REQUIREMENT: Scan the entries below, and for each line that includes the word "configuration", make a copy.

Dataset entries
────────────────────────────────────────

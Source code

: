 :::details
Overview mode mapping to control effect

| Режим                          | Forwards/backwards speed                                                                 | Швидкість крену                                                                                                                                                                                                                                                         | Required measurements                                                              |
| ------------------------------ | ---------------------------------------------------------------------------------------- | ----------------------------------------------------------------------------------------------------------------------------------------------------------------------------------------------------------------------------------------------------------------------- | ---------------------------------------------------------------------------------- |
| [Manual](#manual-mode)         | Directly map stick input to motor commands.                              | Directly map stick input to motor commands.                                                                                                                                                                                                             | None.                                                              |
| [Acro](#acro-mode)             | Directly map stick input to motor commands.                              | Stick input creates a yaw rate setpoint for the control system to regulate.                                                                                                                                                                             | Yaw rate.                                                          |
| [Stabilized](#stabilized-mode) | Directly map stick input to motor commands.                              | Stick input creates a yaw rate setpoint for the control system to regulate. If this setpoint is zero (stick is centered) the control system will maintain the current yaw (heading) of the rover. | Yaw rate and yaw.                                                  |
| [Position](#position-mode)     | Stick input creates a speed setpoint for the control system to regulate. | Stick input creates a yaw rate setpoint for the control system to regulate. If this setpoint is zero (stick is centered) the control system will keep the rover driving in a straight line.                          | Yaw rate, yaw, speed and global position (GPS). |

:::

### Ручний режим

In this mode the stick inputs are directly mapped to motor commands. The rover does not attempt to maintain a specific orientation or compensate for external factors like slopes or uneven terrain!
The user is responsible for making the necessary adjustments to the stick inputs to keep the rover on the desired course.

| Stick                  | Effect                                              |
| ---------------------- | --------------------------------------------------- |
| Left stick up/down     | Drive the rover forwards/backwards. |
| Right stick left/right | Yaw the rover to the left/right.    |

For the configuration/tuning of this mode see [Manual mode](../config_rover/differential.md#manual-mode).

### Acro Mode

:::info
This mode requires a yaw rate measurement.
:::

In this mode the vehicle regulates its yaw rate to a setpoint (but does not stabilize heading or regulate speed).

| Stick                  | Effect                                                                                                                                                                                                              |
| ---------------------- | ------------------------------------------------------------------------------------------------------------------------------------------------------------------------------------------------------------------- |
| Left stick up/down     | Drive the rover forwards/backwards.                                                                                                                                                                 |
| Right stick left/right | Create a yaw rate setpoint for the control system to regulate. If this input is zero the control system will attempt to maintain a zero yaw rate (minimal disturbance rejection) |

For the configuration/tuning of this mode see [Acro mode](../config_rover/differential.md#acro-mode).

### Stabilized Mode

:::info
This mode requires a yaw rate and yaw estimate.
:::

────────────────────────────────────────

YOUR RESPONSE:
For the configuration/tuning of this mode see [Manual mode](../config_rover/differential.md#manual-mode).
For the configuration/tuning of this mode see [Acro mode](../config_rover/differential.md#acro-mode).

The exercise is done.